* _WHAT THE TASK ASKS_:
Could you copy every line of the data that contains "notes"?

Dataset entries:
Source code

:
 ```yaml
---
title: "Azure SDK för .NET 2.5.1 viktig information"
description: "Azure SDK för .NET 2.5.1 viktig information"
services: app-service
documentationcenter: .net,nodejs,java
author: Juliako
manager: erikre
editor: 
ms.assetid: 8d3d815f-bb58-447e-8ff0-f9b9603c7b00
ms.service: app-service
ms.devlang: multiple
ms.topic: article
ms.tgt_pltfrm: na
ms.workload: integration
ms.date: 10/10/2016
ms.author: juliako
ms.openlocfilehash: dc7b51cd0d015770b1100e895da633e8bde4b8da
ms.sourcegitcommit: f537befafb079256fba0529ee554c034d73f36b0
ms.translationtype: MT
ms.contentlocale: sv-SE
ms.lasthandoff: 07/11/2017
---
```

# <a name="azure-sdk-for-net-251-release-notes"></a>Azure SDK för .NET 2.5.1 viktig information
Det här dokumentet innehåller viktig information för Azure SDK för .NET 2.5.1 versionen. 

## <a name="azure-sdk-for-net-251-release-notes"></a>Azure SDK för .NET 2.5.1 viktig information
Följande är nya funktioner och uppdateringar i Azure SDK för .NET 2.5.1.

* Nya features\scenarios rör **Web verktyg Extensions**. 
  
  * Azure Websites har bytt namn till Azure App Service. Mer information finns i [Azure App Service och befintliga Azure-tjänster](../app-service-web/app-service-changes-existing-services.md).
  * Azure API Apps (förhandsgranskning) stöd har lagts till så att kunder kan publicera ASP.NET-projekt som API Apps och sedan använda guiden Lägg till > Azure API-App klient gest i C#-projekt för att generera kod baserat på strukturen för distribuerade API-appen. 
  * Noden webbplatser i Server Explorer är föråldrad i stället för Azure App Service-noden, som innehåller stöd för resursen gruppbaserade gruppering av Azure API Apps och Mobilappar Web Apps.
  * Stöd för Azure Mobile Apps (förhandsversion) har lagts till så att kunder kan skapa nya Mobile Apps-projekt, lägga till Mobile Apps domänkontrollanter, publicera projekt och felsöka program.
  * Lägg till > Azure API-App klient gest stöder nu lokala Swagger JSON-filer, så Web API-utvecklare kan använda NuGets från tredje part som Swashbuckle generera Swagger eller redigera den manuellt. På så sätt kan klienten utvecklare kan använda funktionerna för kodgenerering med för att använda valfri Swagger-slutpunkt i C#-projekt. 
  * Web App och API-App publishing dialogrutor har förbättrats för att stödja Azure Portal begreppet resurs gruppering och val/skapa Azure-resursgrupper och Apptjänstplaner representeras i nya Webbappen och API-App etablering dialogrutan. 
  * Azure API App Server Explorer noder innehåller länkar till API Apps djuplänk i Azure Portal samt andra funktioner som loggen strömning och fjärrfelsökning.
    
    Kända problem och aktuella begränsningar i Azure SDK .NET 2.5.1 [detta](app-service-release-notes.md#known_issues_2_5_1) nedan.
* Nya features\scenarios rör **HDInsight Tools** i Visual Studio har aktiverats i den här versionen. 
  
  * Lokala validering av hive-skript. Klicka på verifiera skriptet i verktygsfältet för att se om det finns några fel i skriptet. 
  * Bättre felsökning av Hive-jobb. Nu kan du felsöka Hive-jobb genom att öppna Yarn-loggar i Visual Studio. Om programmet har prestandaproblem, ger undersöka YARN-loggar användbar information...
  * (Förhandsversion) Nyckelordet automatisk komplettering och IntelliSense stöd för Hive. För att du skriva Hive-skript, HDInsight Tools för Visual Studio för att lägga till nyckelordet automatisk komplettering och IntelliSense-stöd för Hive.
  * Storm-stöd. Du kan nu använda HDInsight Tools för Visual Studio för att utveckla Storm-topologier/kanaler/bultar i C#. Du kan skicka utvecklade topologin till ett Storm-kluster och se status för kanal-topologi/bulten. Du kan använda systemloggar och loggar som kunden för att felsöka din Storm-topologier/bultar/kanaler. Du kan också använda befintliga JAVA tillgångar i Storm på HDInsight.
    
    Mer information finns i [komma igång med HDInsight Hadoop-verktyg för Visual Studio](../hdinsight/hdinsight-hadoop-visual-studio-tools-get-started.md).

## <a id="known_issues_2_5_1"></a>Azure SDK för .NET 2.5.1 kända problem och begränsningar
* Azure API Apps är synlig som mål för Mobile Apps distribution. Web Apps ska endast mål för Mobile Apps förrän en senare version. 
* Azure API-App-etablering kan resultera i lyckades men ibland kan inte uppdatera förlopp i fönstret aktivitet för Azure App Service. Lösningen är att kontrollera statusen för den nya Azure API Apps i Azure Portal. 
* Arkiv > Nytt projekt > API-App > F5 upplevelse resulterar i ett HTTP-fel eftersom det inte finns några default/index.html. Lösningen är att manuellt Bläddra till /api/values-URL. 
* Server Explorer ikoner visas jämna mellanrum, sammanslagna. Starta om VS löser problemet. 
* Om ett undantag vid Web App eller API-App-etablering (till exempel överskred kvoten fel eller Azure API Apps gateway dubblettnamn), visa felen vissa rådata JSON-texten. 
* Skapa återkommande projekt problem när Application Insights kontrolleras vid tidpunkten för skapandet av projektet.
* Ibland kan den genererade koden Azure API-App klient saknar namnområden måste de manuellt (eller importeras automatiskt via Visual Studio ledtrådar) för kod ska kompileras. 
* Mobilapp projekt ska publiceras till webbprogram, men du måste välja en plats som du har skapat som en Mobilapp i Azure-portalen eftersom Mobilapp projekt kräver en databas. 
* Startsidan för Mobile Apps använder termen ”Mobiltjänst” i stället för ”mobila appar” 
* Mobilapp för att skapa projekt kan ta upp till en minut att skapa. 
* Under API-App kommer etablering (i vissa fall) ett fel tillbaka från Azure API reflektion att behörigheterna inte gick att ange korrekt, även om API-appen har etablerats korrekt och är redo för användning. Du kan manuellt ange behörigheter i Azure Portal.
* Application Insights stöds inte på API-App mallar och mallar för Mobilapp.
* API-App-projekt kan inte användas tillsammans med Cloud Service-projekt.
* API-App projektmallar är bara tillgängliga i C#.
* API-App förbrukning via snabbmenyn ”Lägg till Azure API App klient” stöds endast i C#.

* _OUTPUT FOR THIS EXERCISE_:
# <a name="azure-sdk-for-net-251-release-notes"></a>Azure SDK för .NET 2.5.1 viktig information
## <a name="azure-sdk-for-net-251-release-notes"></a>Azure SDK för .NET 2.5.1 viktig information
    Kända problem och aktuella begränsningar i Azure SDK .NET 2.5.1 [detta](app-service-release-notes.md#known_issues_2_5_1) nedan.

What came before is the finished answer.